Copy the data that follows, character for character, minus the pictures.

....

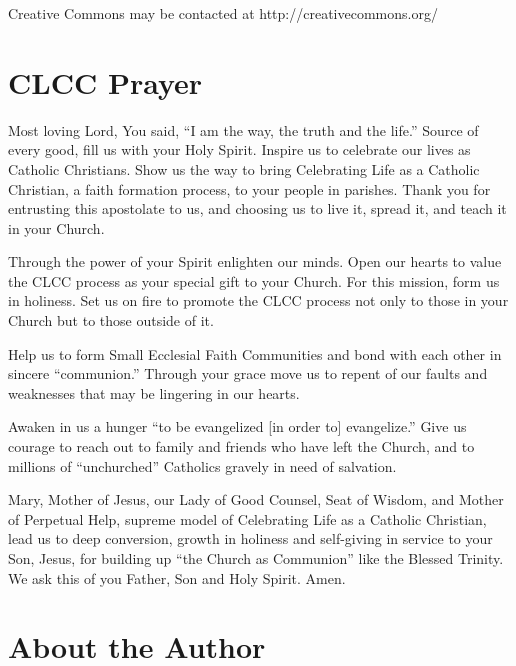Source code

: \documentclass[oneside]{book}
\begin{document}
Creative Commons may be contacted at http://creativecommons.org/


\chapter{CLCC Prayer}

Most loving Lord, You said, ``I am the way, the truth and the life.''  Source of
every good, fill us with your Holy Spirit.  Inspire us to celebrate our lives as
Catholic Christians.  Show us the way to bring Celebrating Life as a Catholic
Christian, a faith formation process, to your people in parishes. Thank you for
entrusting this apostolate to us, and choosing us to live it, spread it, and
teach it in your Church.

Through the power of your Spirit enlighten our minds.  Open our hearts to value
the CLCC process as your special gift to your Church. For this mission, form us
in holiness. Set us on fire to promote the CLCC process not only to those in
your Church but to those outside of it.

Help us to form Small Ecclesial Faith Communities and bond with each other in
sincere ``communion.''  Through your grace move us to repent of our faults and
weaknesses that may be lingering in our hearts.

Awaken in us a hunger ``to be evangelized [in order to] evangelize.'' Give us
courage to reach out to family and friends who have left the Church, and to
millions of ``unchurched'' Catholics gravely in need of salvation.

Mary, Mother of Jesus, our Lady of Good Counsel, Seat of Wisdom, and Mother of
Perpetual Help, supreme model of Celebrating Life as a Catholic Christian, lead
us to deep conversion, growth in holiness and self-giving in service to your
Son, Jesus, for building up ``the Church as Communion'' like the Blessed
Trinity. We ask this of you Father, Son and Holy Spirit. Amen.


\chapter{About the Author}
\end{document}
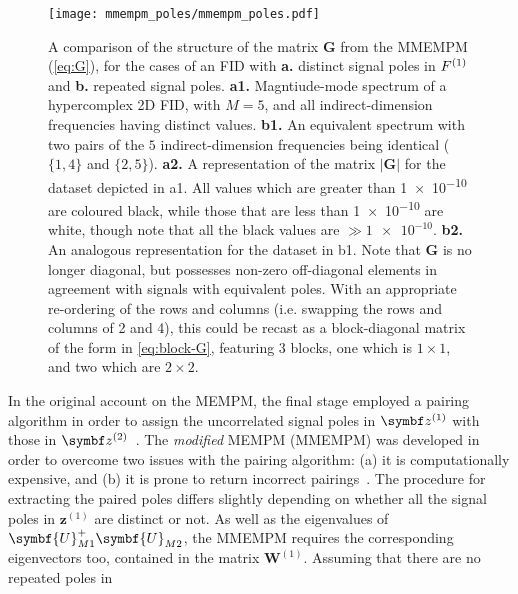 \begin{figure}
    \centering
    \texttt{[image: mmempm\_poles/mmempm\_poles.pdf]}
    \caption[
        A comparison of the structure of the matrix $\symbf{G}$ from the
        \acs{MMEMPM}, for the cases of an \acs{FID} with distinct and repeated
        signal poles in $\Fone$.
    ]{
        A comparison of the structure of the matrix $\symbf{G}$ from the
        \acs{MMEMPM} (\cref{eq:G}), for the cases of an \acs{FID} with \textbf{a.} distinct
        signal poles in $\Fone$ and \textbf{b.} repeated signal poles.
        \textbf{a1.} Magntiude-mode spectrum of a hypercomplex \ac{2D}
        \ac{FID}, with $M=5$, and all indirect-dimension frequencies having
        distinct values.
        \textbf{b1.} An equivalent spectrum with two pairs of the $5$
        indirect-dimension frequencies being identical ($\lbrace 1, 4 \rbrace$
        and  $\lbrace 2, 5 \rbrace$).
        \textbf{a2.} A representation of the matrix
        $\lvert \symbf{G} \rvert$ for the dataset depicted in a1. All values
        which are greater than \num{1e-10} are coloured black, while those that
        are less than \num{1e-10} are white, though note that all the black
        values are $\gg \num{1e-10}$.
        \textbf{b2.} An analogous representation for the dataset in b1. Note
        that $\symbf{G}$ is no longer diagonal, but possesses non-zero
        off-diagonal elements in agreement with signals with equivalent poles.
        With an appropriate re-ordering of the rows and columns (i.e. swapping
        the rows and columns of 2 and 4), this could be recast as a
        block-diagonal matrix of the form in \cref{eq:block-G}, featuring 3
        blocks, one which is $1 \times 1$, and two which are  $2 \times 2$.
    }
    \label{fig:mmempm-poles}
\end{figure}
In the original account on the \ac{MEMPM}, the final stage employed a
pairing algorithm in order to assign the uncorrelated signal poles in $\bdzone$
with those in $\bdztwo$~\cite{Hua1992}. The \emph{modified} \ac{MEMPM} (\acs{MMEMPM}) was
developed in order to overcome two issues with the pairing algorithm: (a) it is
computationally expensive, and (b) it is prone to return incorrect
pairings~\cite{Chen2007}.
The procedure for extracting the paired poles differs slightly depending on
whether all the signal poles in $\symbf{z}^{(1)}$ are distinct or not.
As well as the eigenvalues of
$\symbf{U}^{+}_{M1}\symbf{U}_{M2}^{\vphantom{+}}$, the \ac{MMEMPM} requires
the corresponding eigenvectors too, contained in the matrix
$\symbf{W}^{(1)}$. Assuming that there are no repeated poles in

....

YOUR SOLUTION
Source code

: \documentclass[oneside]{book}
\begin{document}
Creative Commons may be contacted at http://creativecommons.org/


\chapter{CLCC Prayer}

Most loving Lord, You said, ``I am the way, the truth and the life.''  Source of
every good, fill us with your Holy Spirit.  Inspire us to celebrate our lives as
Catholic Christians.  Show us the way to bring Celebrating Life as a Catholic
Christian, a faith formation process, to your people in parishes. Thank you for
entrusting this apostolate to us, and choosing us to live it, spread it, and
teach it in your Church.

Through the power of your Spirit enlighten our minds.  Open our hearts to value
the CLCC process as your special gift to your Church. For this mission, form us
in holiness. Set us on fire to promote the CLCC process not only to those in
your Church but to those outside of it.

Help us to form Small Ecclesial Faith Communities and bond with each other in
sincere ``communion.''  Through your grace move us to repent of our faults and
weaknesses that may be lingering in our hearts.

Awaken in us a hunger ``to be evangelized [in order to] evangelize.'' Give us
courage to reach out to family and friends who have left the Church, and to
millions of ``unchurched'' Catholics gravely in need of salvation.

Mary, Mother of Jesus, our Lady of Good Counsel, Seat of Wisdom, and Mother of
Perpetual Help, supreme model of Celebrating Life as a Catholic Christian, lead
us to deep conversion, growth in holiness and self-giving in service to your
Son, Jesus, for building up ``the Church as Communion'' like the Blessed
Trinity. We ask this of you Father, Son and Holy Spirit. Amen.


\chapter{About the Author}
\end{document}
 \begin{figure}
    \centering
    \texttt{[image: mmempm\_poles/mmempm\_poles.pdf]}
    \caption[
        A comparison of the structure of the matrix $\symbf{G}$ from the
        \acs{MMEMPM}, for the cases of an \acs{FID} with distinct and repeated
        signal poles in $\Fone$.
    ]{
        A comparison of the structure of the matrix $\symbf{G}$ from the
        \acs{MMEMPM} (\cref{eq:G}), for the cases of an \acs{FID} with \textbf{a.} distinct
        signal poles in $\Fone$ and \textbf{b.} repeated signal poles.
        \textbf{a1.} Magntiude-mode spectrum of a hypercomplex \ac{2D}
        \ac{FID}, with $M=5$, and all indirect-dimension frequencies having
        distinct values.
        \textbf{b1.} An equivalent spectrum with two pairs of the $5$
        indirect-dimension frequencies being identical ($\lbrace 1, 4 \rbrace$
        and  $\lbrace 2, 5 \rbrace$).
        \textbf{a2.} A representation of the matrix
        $\lvert \symbf{G} \rvert$ for the dataset depicted in a1. All values
        which are greater than \num{1e-10} are coloured black, while those that
        are less than \num{1e-10} are white, though note that all the black
        values are $\gg \num{1e-10}$.
        \textbf{b2.} An analogous representation for the dataset in b1. Note
        that $\symbf{G}$ is no longer diagonal, but possesses non-zero
        off-diagonal elements in agreement with signals with equivalent poles.
        With an appropriate re-ordering of the rows and columns (i.e. swapping
        the rows and columns of 2 and 4), this could be recast as a
        block-diagonal matrix of the form in \cref{eq:block-G}, featuring 3
        blocks, one which is $1 \times 1$, and two which are  $2 \times 2$.
    }
    \label{fig:mmempm-poles}
\end{figure}
In the original account on the \ac{MEMPM}, the final stage employed a
pairing algorithm in order to assign the uncorrelated signal poles in $\bdzone$
with those in $\bdztwo$~\cite{Hua1992}. The \emph{modified} \ac{MEMPM} (\acs{MMEMPM}) was
developed in order to overcome two issues with the pairing algorithm: (a) it is
computationally expensive, and (b) it is prone to return incorrect
pairings~\cite{Chen2007}.
The procedure for extracting the paired poles differs slightly depending on
whether all the signal poles in $\symbf{z}^{(1)}$ are distinct or not.
As well as the eigenvalues of
$\symbf{U}^{+}_{M1}\symbf{U}_{M2}^{\vphantom{+}}$, the \ac{MMEMPM} requires
the corresponding eigenvectors too, contained in the matrix
$\symbf{W}^{(1)}$. Assuming that there are no repeated poles in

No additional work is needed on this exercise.